診療科・部門

循環器内科

概要

静岡県東部地区の中核施設として、救急患者の受け入れとともに、虚血性心疾患や心不全、不整脈疾患など、幅広く診療にあたっています。内科的に加療の困難な重症の冠動脈疾患や弁膜症については、当院心臓血管外科と連携し加療を行います。

心臓の病気は、患者さんの年齢や体質、糖尿病や高血圧症、高コレステロール血症などの生活習慣病の有無などに応じた治療をする必要があるため、一人ひとりの患者さんに合わせた診療を行っています。

特色

5名の常勤医師と1名の非常勤医師が診療に当たっています。日本不整脈学会研修認定施設に認定されており、2名の不整脈専門医が常勤し診療にあたっています。

主な対象疾患

動脈硬化が原因となる虚血性心疾患(狭心症、心筋梗塞)、脈の乱れを起こす病気である不整脈(心房細動、房室ブロックなど)、心臓弁膜の病気(弁膜症)、生まれつき心臓に問題のある先天性心疾患(心房中隔欠損など)

動脈硬化が原因となる虚血性心疾患(狭心症、心筋梗塞)
狭心症、心筋梗塞などの虚血性心疾患は、動脈硬化などにより心臓を栄養する血管(冠動脈)が狭くなったり塞がったりすることにより、心臓に送られる栄養分や酸素などを含んだ血液が不足することが原因で起こる疾患です。主な症状は胸や背中の痛み、圧迫感、息苦しさ、冷や汗、意識障害などです。


脈の乱れを起こす病気である不整脈(心房細動、房室ブロックなど)
脈が速くなる・遅くなる、脈が飛ぶなど心臓の拍動リズムに異常をきたす病気を不整脈といいます。必ずしも不整脈の全てが治療を必要とするわけではありませんが、動悸や胸部違和感、失神感やめまいといった症状がある場合は、12誘導心電図やホルター心電図、貸出し式心電計(ハートコーダー)などの詳しい検査を行う必要があります。


心臓弁膜の病気(弁膜症)
心臓にある4つの弁(大動脈弁、僧帽弁、肺動脈弁、三尖弁)のいずれか1つ以上に不具合が起こる病気です。 弁の開きが悪い狭窄症と、弁の閉じが悪い閉鎖不全症があり、心不全の原因にもなります。 心臓に雑音がある場合は弁膜症の可能性があるため、詳しい検査を受ける必要があります。


心膜の病気(心膜炎)
心臓を包む心膜に何らかの原因で炎症が起こった状態です。胸痛や動悸などの症状が起こる場合があります。炎症により心臓の周囲に水が溜まる心タンポナーデという状態を呈することもあります。

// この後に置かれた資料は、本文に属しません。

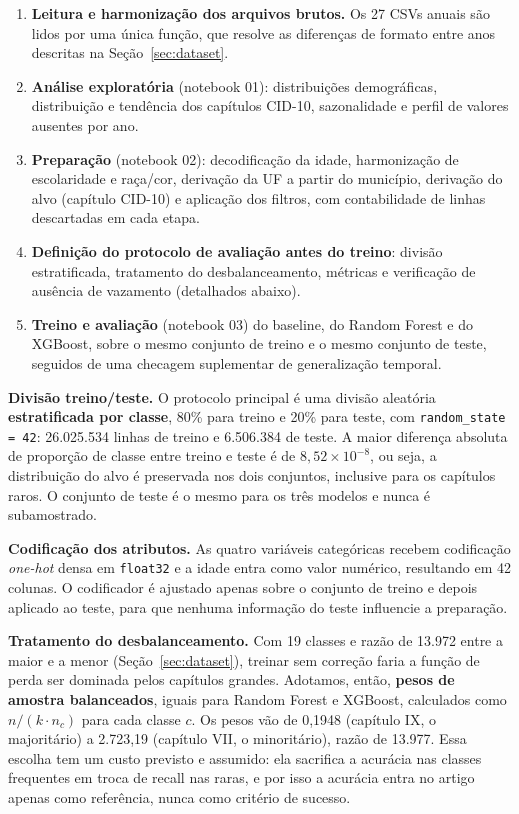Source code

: \documentclass[12pt]{article}
\begin{document}
\begin{enumerate}
  \item \textbf{Leitura e harmonização dos arquivos brutos.} Os 27 CSVs anuais
    são lidos por uma única função, que resolve as diferenças de formato entre
    anos descritas na Seção~\ref{sec:dataset}.
  \item \textbf{Análise exploratória} (notebook 01): distribuições
    demográficas, distribuição e tendência dos capítulos CID-10, sazonalidade
    e perfil de valores ausentes por ano.
  \item \textbf{Preparação} (notebook 02): decodificação da idade,
    harmonização de escolaridade e raça/cor, derivação da UF a partir do
    município, derivação do alvo (capítulo CID-10) e aplicação dos filtros,
    com contabilidade de linhas descartadas em cada etapa.
  \item \textbf{Definição do protocolo de avaliação antes do treino}: divisão
    estratificada, tratamento do desbalanceamento, métricas e verificação de
    ausência de vazamento (detalhados abaixo).
  \item \textbf{Treino e avaliação} (notebook 03) do baseline, do Random
    Forest e do XGBoost, sobre o mesmo conjunto de treino e o mesmo conjunto
    de teste, seguidos de uma checagem suplementar de generalização temporal.
\end{enumerate}

\textbf{Divisão treino/teste.} O protocolo principal é uma divisão aleatória
\textbf{estratificada por classe}, 80\% para treino e 20\% para teste, com
\texttt{random\_state = 42}: 26.025.534 linhas de treino e 6.506.384 de teste.
A maior diferença absoluta de proporção de classe entre treino e teste é de
$8{,}52 \times 10^{-8}$, ou seja, a distribuição do alvo é preservada nos dois
conjuntos, inclusive para os capítulos raros. O conjunto de teste é o mesmo
para os três modelos e nunca é subamostrado.

\textbf{Codificação dos atributos.} As quatro variáveis categóricas recebem
codificação \emph{one-hot} densa em \texttt{float32} e a idade entra como
valor numérico, resultando em 42 colunas. O codificador é ajustado apenas
sobre o conjunto de treino e depois aplicado ao teste, para que nenhuma
informação do teste influencie a preparação.

\textbf{Tratamento do desbalanceamento.} Com 19 classes e razão de 13.972
entre a maior e a menor (Seção~\ref{sec:dataset}), treinar sem correção faria
a função de perda ser dominada pelos capítulos grandes. Adotamos, então,
\textbf{pesos de amostra balanceados}, iguais para Random Forest e XGBoost,
calculados como $n/(k \cdot n_c)$ para cada classe $c$. Os pesos vão de 0,1948
(capítulo IX, o majoritário) a 2.723,19 (capítulo VII, o minoritário), razão
de 13.977. Essa escolha tem um custo previsto e assumido: ela sacrifica a
acurácia nas classes frequentes em troca de recall nas raras, e por isso a
acurácia entra no artigo apenas como referência, nunca como critério de
sucesso.
\end{document}
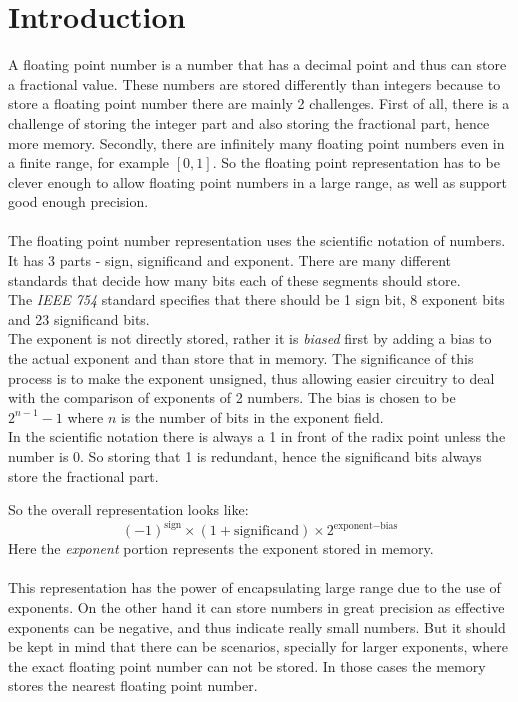 \documentclass[14pt]{article}
\begin{document}
\section{Introduction}
A floating point number is a number that has a decimal point and thus can store a fractional value. These numbers are stored differently than integers because to store a floating point number there are mainly 2 challenges. First of all, there is a challenge of storing the integer part and also storing the fractional part, hence more memory. Secondly, there are infinitely many floating point numbers even in a finite range, for example $[0, 1]$. So the floating point representation has to be clever enough to allow floating point numbers in a large range, as well as support good enough precision.\\\\

The floating point number representation uses the scientific notation of numbers. It has 3 parts - sign, significand and exponent. There are many different standards that decide how many bits each of these segments should store.\\
The \textit{IEEE 754} standard specifies that there should be 1 sign bit, 8 exponent bits and 23 significand bits.\\
The exponent is not directly stored, rather it is \textit{biased} first by adding a bias to the actual exponent and than store that in memory. The significance of this process is to make the exponent unsigned, thus allowing easier circuitry to deal with the comparison of exponents of 2 numbers. The bias is chosen to be $2^{n-1}-1$ where $n$ is the number of bits in the exponent field.\\
In the scientific notation there is always a 1 in front of the radix point unless the number is 0. So storing that 1 is redundant, hence the significand bits always store the fractional part.

So the overall representation looks like: 
$$(-1)^{\textrm{sign}}\times(1 + \textrm{significand})\times2^{\textrm{exponent}-\textrm{bias}}$$
Here the \textit{exponent} portion represents the exponent stored in memory.\\\\

This representation has the power of encapsulating large range due to the use of exponents. On the other hand it can store numbers in great precision as effective exponents can be negative, and thus indicate really small numbers. But it should be kept in mind that there can be scenarios, specially for larger exponents, where the exact floating point number can not be stored. In those cases the memory stores the nearest floating point number.
\end{document}
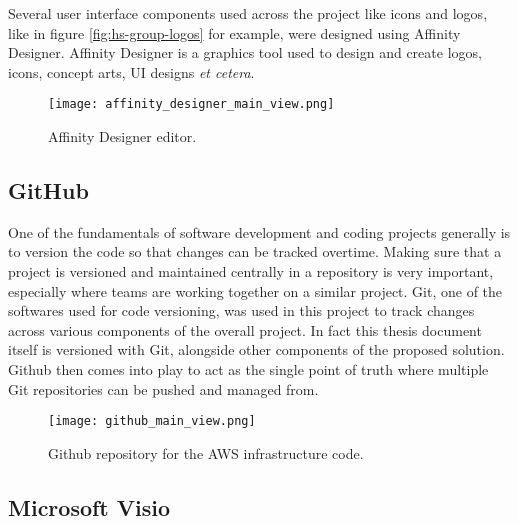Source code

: Several user interface components used across the project like icons and logos, like in figure \ref{fig:hs-group-logos} for example, were designed using Affinity Designer. Affinity Designer is a graphics tool used to design and create logos, icons, concept arts, UI designs \textit{et cetera}.

\begin{figure}[H]
    \centering \texttt{[image: affinity\_designer\_main\_view.png]}
    \caption{Affinity Designer editor.}
    \label{fig:affinity-designer}
\end{figure}




\subsection{GitHub}
\label{subsec:github}

One of the fundamentals of software development and coding projects generally is to version the code so that changes can be tracked overtime. Making sure that a project is versioned and maintained centrally in a repository is very important, especially where teams are working together on a similar project. Git, one of the softwares used for code versioning, was used in this project to track changes across various components of the overall project. In fact this thesis document itself is versioned with Git, alongside other components of the proposed solution. Github then comes into play to act as the single point of truth where multiple Git repositories can be pushed and managed from.

\begin{figure}[H]
    \centering \texttt{[image: github\_main\_view.png]}
    \caption{Github repository for the AWS infrastructure code.}
    \label{fig:github}
\end{figure}



\subsection{Microsoft Visio}
\label{subsec:ms-visio}

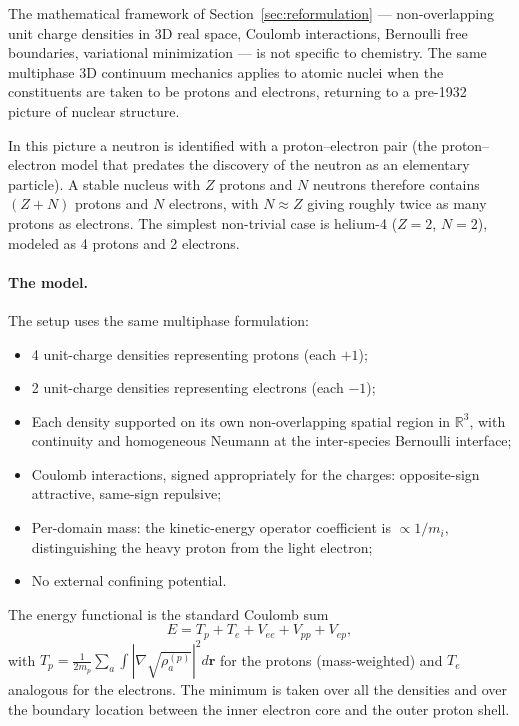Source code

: \documentclass[11pt]{article}
\begin{document}
The mathematical framework of Section~\ref{sec:reformulation} --- non-overlapping unit charge densities in 3D real space, Coulomb interactions, Bernoulli free boundaries, variational minimization --- is not specific to chemistry. The same multiphase 3D continuum mechanics applies to atomic nuclei when the constituents are taken to be protons and electrons, returning to a pre-1932 picture of nuclear structure.

In this picture a neutron is identified with a proton--electron pair (the proton--electron model that predates the discovery of the neutron as an elementary particle). A stable nucleus with $Z$ protons and $N$ neutrons therefore contains $(Z+N)$ protons and $N$ electrons, with $N \approx Z$ giving roughly twice as many protons as electrons. The simplest non-trivial case is helium-4 ($Z=2$, $N=2$), modeled as 4 protons and 2 electrons.

\paragraph{The model.}
The setup uses the same multiphase formulation:
\begin{itemize}
\item 4 unit-charge densities representing protons (each $+1$);
\item 2 unit-charge densities representing electrons (each $-1$);
\item Each density supported on its own non-overlapping spatial region in $\mathbb{R}^3$, with continuity and homogeneous Neumann at the inter-species Bernoulli interface;
\item Coulomb interactions, signed appropriately for the charges: opposite-sign attractive, same-sign repulsive;
\item Per-domain mass: the kinetic-energy operator coefficient is $\propto 1/m_i$, distinguishing the heavy proton from the light electron;
\item No external confining potential.
\end{itemize}

The energy functional is the standard Coulomb sum
\begin{equation}
E = T_p + T_e + V_{ee} + V_{pp} + V_{ep},
\end{equation}
with $T_p = \tfrac{1}{2 m_p} \sum_a \int |\nabla \sqrt{\rho_a^{(p)}}|^2 d\mathbf{r}$ for the protons (mass-weighted) and $T_e$ analogous for the electrons. The minimum is taken over all the densities and over the boundary location between the inner electron core and the outer proton shell.
\end{document}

生まれつき心臓に問題のある先天性心疾患(心房中隔欠損など)
  生まれつき心臓の中や心臓の周りの血管などに異常がある状態をいいます。心房中隔欠損症、心室中隔欠損症、動脈管開存症、ファロー四徴症などがその代表的な病気です。 およそ100人に1人の割合で起こるとされています。成長するにつれて自然に治る場合もありますが、症状によっては早期から薬による治療や手術が必要となることもあります。

検査について

当科では以下のような検査を行います。


胸部レントゲン検査
胸部にX線を照射し、撮影した写真から心臓の大きさや形、肺の状態を調べます。心臓が悪くなると一般的に心臓は大きくなります。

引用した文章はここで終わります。